In external backend mode, H2O cluster runs externally outside of the Spark cluster, this provides more stability cluster as it doesn’t go down when Spark executors being kill and provide high availability of H2O cluster. You can set an external backend by using the below configuration.
1. External Backend Configuration
1.1 Using Property
Internal backend is the default behavior, you can change the behavior by setting spark.ext.h2o.backend.cluster.mode property=external
.
1.2 Using H2OConf
If you wanted to set this property and control it programmatically, you can do this by using a method setExternalClusterMode()

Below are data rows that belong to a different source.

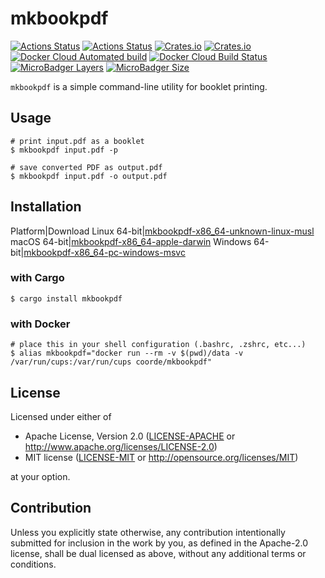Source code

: # mkbookpdf

[![Actions Status](https://github.com/coord-e/mkbookpdf/workflows/Test%20and%20Lint/badge.svg)](https://github.com/coord-e/mkbookpdf/actions?workflow=Test+and+Lint)
[![Actions Status](https://github.com/coord-e/mkbookpdf/workflows/Release/badge.svg)](https://github.com/coord-e/mkbookpdf/actions?workflow=Release)
[![Crates.io](https://img.shields.io/crates/v/mkbookpdf)](https://crates.io/crates/mkbookpdf)
[![Crates.io](https://img.shields.io/crates/l/mkbookpdf)](https://crates.io/crates/mkbookpdf)
[![Docker Cloud Automated build](https://img.shields.io/docker/cloud/automated/coorde/mkbookpdf)](https://hub.docker.com/r/coorde/mkbookpdf)
[![Docker Cloud Build Status](https://img.shields.io/docker/cloud/build/coorde/mkbookpdf)](https://hub.docker.com/r/coorde/mkbookpdf)
[![MicroBadger Layers](https://img.shields.io/microbadger/layers/coorde/mkbookpdf)](https://microbadger.com/images/coorde/mkbookpdf)
[![MicroBadger Size](https://img.shields.io/microbadger/image-size/coorde/mkbookpdf)](https://microbadger.com/images/coorde/mkbookpdf)

`mkbookpdf` is a simple command-line utility for booklet printing.

## Usage

```shell
# print input.pdf as a booklet 
$ mkbookpdf input.pdf -p

# save converted PDF as output.pdf
$ mkbookpdf input.pdf -o output.pdf
```

## Installation

Platform|Download
Linux 64-bit|[mkbookpdf-x86_64-unknown-linux-musl](https://github.com/coord-e/mkbookpdf/releases/latest/download/mkbookpdf-x86_64-unknown-linux-musl)
macOS 64-bit|[mkbookpdf-x86_64-apple-darwin](https://github.com/coord-e/mkbookpdf/releases/latest/download/mkbookpdf-x86_64-apple-darwin)
Windows 64-bit|[mkbookpdf-x86_64-pc-windows-msvc](https://github.com/coord-e/mkbookpdf/releases/latest/download/mkbookpdf-x86_64-pc-windows-msvc)

### with Cargo

```shell
$ cargo install mkbookpdf
```

### with Docker

```shell
# place this in your shell configuration (.bashrc, .zshrc, etc...)
$ alias mkbookpdf="docker run --rm -v $(pwd)/data -v /var/run/cups:/var/run/cups coorde/mkbookpdf"
```

## License

Licensed under either of

 * Apache License, Version 2.0
   ([LICENSE-APACHE](LICENSE-APACHE) or http://www.apache.org/licenses/LICENSE-2.0)
 * MIT license
   ([LICENSE-MIT](LICENSE-MIT) or http://opensource.org/licenses/MIT)

at your option.

## Contribution

Unless you explicitly state otherwise, any contribution intentionally submitted
for inclusion in the work by you, as defined in the Apache-2.0 license, shall be
dual licensed as above, without any additional terms or conditions.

from H2OConf class. H2OConf is a wrapper on SparkConf
and inherits all properties and provides additional properties related to H2O Cluster & Sparkling Water.
val h2OConf = new H2OConf(spark).setExternalClusterMode()
2. Downloading External Jar
In order to run a Sparkling Water jobs on the external H2O cluster, you need to download external jar for the Hadoop version you are using. This jar doesn’t come with the default distribution. Run below command without argument to know Hadoop versions supported by your Sparkling water version.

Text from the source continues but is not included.